PS: I'm not sure what's the right component for this, it could be libhugetlbfs, libhugetlbfs-utils or maybe systemd itself.
This is an _example_ of what I've provided to a customer in the past:
1. Create a file named /usr/lib/systemd/system/hugetlb-gigantic-pages.service
with the following contents:
[Unit]
Description=HugeTLB Gigantic Pages Reservation
DefaultDependencies=no
Before=dev-hugepages.mount
ConditionPathExists=/sys/devices/system/node
ConditionKernelCommandLine=hugepagesz=1G
[Service]
Type=oneshot
RemainAfterExit=yes
ExecStart=/usr/lib/systemd/hugetlb-reserve-pages
[Install]
WantedBy=sysinit.target
2. Create a file named /usr/lib/systemd/hugetlb-reserve-pages with the
following contents:
#!/bin/bash
nodes_path=/sys/devices/system/node/
if [ ! -d $nodes_path ]; then
echo "ERROR: $nodes_path does not exist"
exit 1
fi
reserve_pages()
{
echo $1 > $nodes_path/$2/hugepages/hugepages-1048576kB/nr_hugepages
}
# This example reserves 2 1G pages on node0 and 1 1G page on node1. You
# can modify it to your needs or add more lines to reserve memory in
# other nodes. Don't forget to uncomment the lines, otherwise then won't
# be executed.
# reserve_pages 2 node0
# reserve_pages 1 node1
3. Run the following commands to enable early boot reservation:
# chmod +x /usr/lib/systemd/hugetlb-reserve-pages
# systemctl enable hugetlb-gigantic-pages
4. Modify /usr/lib/systemd/hugetlb-reserve-pages according to the
comments in the file
5. Reboot the machine
(In reply to Luiz Capitulino from comment #1)
>
> 4. Modify /usr/lib/systemd/hugetlb-reserve-pages according to the
> comments in the file
Did you let customer edit the file manually or was there any wrapper for doing that?

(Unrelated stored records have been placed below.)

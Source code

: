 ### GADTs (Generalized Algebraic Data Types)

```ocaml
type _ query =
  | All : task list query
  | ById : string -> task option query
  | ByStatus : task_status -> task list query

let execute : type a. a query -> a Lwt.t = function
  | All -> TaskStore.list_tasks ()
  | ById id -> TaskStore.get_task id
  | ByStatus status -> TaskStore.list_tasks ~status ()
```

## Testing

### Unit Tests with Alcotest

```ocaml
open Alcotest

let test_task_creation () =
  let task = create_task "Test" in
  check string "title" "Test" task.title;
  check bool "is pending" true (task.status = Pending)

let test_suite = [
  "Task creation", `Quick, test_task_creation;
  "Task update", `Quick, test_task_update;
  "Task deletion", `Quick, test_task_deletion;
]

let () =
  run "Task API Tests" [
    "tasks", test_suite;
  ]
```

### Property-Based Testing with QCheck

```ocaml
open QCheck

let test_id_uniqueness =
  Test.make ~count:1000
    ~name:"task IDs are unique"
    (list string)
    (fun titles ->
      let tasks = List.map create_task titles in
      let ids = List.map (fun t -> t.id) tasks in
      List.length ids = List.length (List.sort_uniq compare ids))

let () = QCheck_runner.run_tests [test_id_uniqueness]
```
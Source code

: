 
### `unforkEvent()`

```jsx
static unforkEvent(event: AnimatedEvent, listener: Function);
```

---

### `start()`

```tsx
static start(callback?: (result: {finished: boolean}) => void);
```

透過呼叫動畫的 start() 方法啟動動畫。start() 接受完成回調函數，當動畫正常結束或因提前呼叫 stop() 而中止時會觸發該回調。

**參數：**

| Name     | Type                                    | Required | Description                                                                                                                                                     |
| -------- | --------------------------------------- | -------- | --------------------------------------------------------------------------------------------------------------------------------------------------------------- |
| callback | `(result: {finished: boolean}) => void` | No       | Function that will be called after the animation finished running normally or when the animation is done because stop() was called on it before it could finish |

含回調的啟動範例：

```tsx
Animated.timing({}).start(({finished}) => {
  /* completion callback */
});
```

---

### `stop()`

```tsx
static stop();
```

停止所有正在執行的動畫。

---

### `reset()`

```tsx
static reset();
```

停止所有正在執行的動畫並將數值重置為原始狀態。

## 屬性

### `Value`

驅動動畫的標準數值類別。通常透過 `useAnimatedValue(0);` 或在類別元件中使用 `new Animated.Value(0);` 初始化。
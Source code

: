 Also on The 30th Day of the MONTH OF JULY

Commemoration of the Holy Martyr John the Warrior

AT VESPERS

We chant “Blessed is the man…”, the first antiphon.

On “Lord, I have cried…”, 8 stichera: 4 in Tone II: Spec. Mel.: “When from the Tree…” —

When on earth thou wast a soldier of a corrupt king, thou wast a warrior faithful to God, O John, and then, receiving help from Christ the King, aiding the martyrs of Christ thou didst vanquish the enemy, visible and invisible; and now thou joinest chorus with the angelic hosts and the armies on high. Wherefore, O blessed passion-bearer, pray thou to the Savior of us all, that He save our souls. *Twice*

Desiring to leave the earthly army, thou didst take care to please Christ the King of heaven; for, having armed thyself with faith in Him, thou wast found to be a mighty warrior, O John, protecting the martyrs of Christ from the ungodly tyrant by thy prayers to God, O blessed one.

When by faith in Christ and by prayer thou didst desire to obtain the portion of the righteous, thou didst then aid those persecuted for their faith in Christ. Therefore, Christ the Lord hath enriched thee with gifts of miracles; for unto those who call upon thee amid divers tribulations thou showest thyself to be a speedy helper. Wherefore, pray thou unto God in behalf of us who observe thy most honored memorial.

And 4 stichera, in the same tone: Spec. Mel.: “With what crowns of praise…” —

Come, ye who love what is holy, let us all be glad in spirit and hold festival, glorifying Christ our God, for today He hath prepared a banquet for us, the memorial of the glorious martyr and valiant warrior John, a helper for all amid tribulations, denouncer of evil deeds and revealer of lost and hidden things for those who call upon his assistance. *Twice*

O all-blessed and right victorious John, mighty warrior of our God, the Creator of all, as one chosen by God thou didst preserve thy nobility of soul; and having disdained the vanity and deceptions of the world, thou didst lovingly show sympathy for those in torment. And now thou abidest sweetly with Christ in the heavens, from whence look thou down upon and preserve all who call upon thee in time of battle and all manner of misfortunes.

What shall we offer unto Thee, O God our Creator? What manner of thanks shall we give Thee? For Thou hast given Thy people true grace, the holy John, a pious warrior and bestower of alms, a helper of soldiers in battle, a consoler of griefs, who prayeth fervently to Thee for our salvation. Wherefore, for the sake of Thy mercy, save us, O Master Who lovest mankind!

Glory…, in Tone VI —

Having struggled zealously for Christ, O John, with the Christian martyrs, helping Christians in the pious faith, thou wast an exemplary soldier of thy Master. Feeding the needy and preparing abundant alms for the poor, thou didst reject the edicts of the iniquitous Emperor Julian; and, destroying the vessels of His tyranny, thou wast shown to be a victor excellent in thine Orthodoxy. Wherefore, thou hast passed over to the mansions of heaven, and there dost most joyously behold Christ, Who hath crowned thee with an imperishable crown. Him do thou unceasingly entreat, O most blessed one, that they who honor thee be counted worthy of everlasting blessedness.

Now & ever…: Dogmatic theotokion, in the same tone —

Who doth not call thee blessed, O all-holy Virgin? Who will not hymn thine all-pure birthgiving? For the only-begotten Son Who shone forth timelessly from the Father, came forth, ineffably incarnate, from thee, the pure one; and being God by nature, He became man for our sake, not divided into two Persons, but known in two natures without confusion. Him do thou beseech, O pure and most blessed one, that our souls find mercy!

Anyway, using systemd for persistent but configurable hugepage allocation is smart and I don't see any obstacle to do it like that.
This is not a libhugetlbfs library or hugetlbfs kernel problem. Its an issue with sysctl or even tuned where the tunabkle parameters are stored and held over reboots. Let me look further into where this should be enhanced.
Larry Woodman
Comment 15Stephen Finucane
2017-10-18 10:52:34 UTC
Is this looking like something that might ship in RHEL 7.5? Persistent, per-NUMA node hugepage configuration is something that we'd like to be able to rely on from an OpenStack perspective.
As noted on comment 14, this is not libhugetlbfs ground and it seems that systemd is not the right place to carry these requirements -- comment 9. Probably, this should be dealt with by QEMU KVM-RT team under their own tooling and/or documentation.
I'm switching the component over to qemu-kvm, but if neigher QEMU team thinks this requests suits there, then please just get this ticket closed.
Regards,
-- Rafael
This is certainly not a qemu or kvm issue, since kvm guests are not the only users of hugepages in Linux (I'd even guess HugeTLB exists before KVM).
We (as most users) solved this problem by using init scripts such as /etc/rc.d/rc.local. Since this workaround has always worked and since we seem unable to give a better solution, I'll just close the BZ.